Diacritique
I spent last night in the venerable Michigan Theater attending a free showing of one of those tiresome, clichéd horror movies about some creepy, psychotic old man who dons a Santa Claus suit and goes on a rampage, plunging an entire city into chaos and terror. This one was called ... Nightmare on ... no, wait ... Miracle on 34th Street. Yes, that was it. The most regrettable part is, I took my kids. What a mistake.
In the last few days, I've sampled a lot (for me) of popular culture, and it has put me in a foul mood. Monday night we watched Nanny 911, which has its own special lameness, but the commercials were what especially appalled. All that hype devoted to the stupidest, most worthless things! How do people stand watching TV? Meanwhile, Miracle was hardly reassuring (it was my first time to see it). A more innocent time ... gotta have faith ... blah, blah, blah. Face this fact, if you can: they made a Christmas classic out of a courtroom drama. A courtroom drama! If only they could have found a plot contrivance that would have sent Natalie Wood to the electric chair, the movie would have been redeemed.
On the way home from the movie, my friend Jed expressed an interest in owning a fedora, after I commented on the hats. Can a man of this day pull of such a statement? Dare I try wearing one? Did poofy hair kill the hat in western culture? These are sincere questions.
I'll wrap this up with a few random links. Here's more on the current bad Santa epidemic. Via A&L Daily I found this important warning to musicians: Mozart makes you sick. Meanwhile, my friend John sent me a Wikipedia entry packed with information about heavy metal umlauts. It's the diacritical mark of the beast!
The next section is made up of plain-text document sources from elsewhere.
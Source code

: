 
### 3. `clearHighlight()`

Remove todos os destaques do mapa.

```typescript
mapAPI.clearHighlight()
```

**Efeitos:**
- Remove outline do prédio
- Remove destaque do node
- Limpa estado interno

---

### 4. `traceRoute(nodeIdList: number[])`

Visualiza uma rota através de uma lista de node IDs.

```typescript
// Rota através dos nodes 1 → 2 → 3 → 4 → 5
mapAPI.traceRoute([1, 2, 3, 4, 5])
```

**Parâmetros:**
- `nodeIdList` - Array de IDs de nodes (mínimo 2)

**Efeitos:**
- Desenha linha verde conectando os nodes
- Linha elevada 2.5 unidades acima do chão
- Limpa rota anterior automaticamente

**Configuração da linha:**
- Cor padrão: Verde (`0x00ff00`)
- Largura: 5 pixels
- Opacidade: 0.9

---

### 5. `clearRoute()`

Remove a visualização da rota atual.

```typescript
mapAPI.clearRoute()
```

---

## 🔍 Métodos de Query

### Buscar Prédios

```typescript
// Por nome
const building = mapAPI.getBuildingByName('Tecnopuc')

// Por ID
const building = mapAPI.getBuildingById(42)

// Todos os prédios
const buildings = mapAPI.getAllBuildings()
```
The novel Zodiac (1988) by Neal Stephenson features a fictional band called Pöyzen Böyzen, which one character describes as "not bad for a two-umlaut band".My umlaut is not intended to effect the pronunciation of the Fredösphere, but I assure you it is not purely gratuitous. As I believe I have mentioned before, it is a reference to Teilhard de Chardin's term noösphere, from which the term blogosphere was cooked up. Tom Wolfe's essay in Hooking Up on de Chardin is the most entertaining source of information on this topic, but not available online, so instead I'll direct you here, where they (sadly) use the convention of spelling noösphere without the umlaut. Weenies! The link clears up one bit of confusion:
[A] fundamental characteristic of layer 9 [i.e., the noösphere] in comparison with the former ones, is that the building element -man- doesn't lose his individuality. Socialisation is not a superindividual being as suggested by the Gaian hypothesis of e.g. Lovelock, although ultimately there is a convergence in the minds of men into a superconsciousness that Teilhard called the Omega Point.That's a relief. Furthermore, at the end of his life, de Chardin developed the less-well-known concept of the Christosphere, the final stage of development beyond the noösphere. (Don't you even think of using that word for the name of your next blog!) Nevertheless, de Chardin has a gnostic vibe going that gives me the same slippery feeling I get from reading Phillip K. Dick. But that's a (long) topic for another day.
Umie the Umlaut says, "ask your doctor about the Fredösphere!"

1 Comments:
"If only they could have found a plot contrivance that would have sent Natalie Wood to the electric chair, the movie would have been redeemed."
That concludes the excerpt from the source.